I'm trying to write a MapReduce program for computing Trigrams using the mrjob framework in Python. So far, this is what I have:
from mrjob.job import MRJob
class MRTrigram(MRJob):
def mapper(self, _, line):
w = line.split()
for idx,word in enumerate(w):
if idx < len(w) - 2:
# Generate a trigram using the current word and next 2 words
trigram = w[idx] + " " + w[idx + 1] + " " + w[idx + 2]
yield trigram, 1
def reducer(self, key, values):
yield sum(values), key
# ignore this part - its just standard bolierplate for mrjob!
if __name__ == '__main__':
MRTrigram.run()
As it can be seen, I've not handled the case where a trigram is split across lines (say, "it was" at the end of line 3, "the best of times" at beginning of line 4 - but my code would not capture the trigram "it was the" in this case!).

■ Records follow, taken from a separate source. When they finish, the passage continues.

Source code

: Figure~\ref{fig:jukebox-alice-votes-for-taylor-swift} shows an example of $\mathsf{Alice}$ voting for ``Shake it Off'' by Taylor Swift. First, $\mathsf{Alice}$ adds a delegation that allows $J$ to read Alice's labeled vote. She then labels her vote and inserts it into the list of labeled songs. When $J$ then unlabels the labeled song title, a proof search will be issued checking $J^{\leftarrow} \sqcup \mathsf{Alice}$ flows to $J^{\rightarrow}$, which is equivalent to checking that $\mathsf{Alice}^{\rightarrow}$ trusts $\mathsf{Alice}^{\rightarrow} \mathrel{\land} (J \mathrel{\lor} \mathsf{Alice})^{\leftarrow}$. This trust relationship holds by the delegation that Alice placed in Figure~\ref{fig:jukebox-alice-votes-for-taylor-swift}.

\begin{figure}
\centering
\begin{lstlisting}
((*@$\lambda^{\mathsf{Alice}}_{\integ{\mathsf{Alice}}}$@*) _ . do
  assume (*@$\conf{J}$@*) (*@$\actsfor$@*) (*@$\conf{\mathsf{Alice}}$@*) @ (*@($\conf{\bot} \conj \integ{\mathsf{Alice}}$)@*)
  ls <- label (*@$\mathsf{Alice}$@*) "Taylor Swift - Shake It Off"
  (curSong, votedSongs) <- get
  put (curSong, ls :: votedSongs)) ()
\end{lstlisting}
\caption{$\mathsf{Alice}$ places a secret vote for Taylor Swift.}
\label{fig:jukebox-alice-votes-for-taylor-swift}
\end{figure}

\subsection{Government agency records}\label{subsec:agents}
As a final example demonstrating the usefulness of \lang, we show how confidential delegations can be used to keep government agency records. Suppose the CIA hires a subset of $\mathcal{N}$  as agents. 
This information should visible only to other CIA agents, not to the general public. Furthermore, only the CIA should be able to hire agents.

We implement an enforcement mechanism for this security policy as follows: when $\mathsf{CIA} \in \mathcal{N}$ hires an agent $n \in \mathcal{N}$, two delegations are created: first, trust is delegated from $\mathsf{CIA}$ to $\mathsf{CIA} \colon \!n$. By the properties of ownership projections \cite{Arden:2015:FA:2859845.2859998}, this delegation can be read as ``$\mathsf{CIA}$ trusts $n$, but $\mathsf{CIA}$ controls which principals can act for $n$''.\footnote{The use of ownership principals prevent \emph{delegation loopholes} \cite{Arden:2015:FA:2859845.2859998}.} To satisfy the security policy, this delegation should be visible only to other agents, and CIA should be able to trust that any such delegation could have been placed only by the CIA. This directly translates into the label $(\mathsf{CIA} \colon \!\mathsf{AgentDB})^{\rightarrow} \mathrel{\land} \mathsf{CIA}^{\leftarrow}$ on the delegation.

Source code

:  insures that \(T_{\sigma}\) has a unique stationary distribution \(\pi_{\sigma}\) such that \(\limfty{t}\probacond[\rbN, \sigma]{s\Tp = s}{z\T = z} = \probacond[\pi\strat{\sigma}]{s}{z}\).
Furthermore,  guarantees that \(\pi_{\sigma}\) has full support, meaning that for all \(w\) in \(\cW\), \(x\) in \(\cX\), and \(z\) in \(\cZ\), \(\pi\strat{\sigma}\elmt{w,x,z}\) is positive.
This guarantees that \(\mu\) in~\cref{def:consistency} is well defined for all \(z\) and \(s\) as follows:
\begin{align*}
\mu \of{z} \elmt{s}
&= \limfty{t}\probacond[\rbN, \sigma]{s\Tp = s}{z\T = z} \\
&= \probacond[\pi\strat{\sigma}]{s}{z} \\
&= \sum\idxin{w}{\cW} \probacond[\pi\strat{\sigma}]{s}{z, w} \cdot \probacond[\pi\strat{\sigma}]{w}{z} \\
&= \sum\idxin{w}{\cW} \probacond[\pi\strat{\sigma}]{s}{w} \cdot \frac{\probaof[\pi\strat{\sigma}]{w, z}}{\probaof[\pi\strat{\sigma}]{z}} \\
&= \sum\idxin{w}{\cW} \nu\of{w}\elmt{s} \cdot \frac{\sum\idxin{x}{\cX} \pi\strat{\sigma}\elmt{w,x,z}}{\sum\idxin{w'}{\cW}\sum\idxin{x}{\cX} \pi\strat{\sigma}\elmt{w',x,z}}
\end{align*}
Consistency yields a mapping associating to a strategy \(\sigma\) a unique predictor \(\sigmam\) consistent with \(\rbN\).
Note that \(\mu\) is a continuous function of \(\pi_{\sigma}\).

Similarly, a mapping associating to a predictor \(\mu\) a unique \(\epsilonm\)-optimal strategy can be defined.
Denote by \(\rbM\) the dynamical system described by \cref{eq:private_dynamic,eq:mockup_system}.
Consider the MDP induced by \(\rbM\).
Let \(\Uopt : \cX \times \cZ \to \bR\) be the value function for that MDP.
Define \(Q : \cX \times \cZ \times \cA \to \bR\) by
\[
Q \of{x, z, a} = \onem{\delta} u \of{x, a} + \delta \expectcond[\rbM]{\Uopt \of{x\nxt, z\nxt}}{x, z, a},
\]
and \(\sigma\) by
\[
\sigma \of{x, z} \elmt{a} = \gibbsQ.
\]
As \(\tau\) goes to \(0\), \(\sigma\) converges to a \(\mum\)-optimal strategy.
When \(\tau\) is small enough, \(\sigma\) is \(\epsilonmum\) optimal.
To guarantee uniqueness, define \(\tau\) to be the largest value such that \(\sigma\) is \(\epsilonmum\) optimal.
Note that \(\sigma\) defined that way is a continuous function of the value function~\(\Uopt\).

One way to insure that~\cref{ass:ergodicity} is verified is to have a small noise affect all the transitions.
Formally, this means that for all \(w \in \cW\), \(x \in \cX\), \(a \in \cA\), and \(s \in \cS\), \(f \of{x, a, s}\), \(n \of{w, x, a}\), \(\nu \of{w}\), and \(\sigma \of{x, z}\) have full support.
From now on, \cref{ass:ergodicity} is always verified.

How do I go about preserving states across multiple map calls, ensuring that no matter however the mappers are assigned jobs by the underlying runtime, only trigrams across consecutive lines are counted? I thought of storing the last 2 words of each line in a persistent data structure inside the MRTrigram class, but then I realized I could not guarantee if I was comparing words across lines i and i+1 (and not lines i, j, where j can be line anywhere in the document!).
Any ideas to set me on the right track?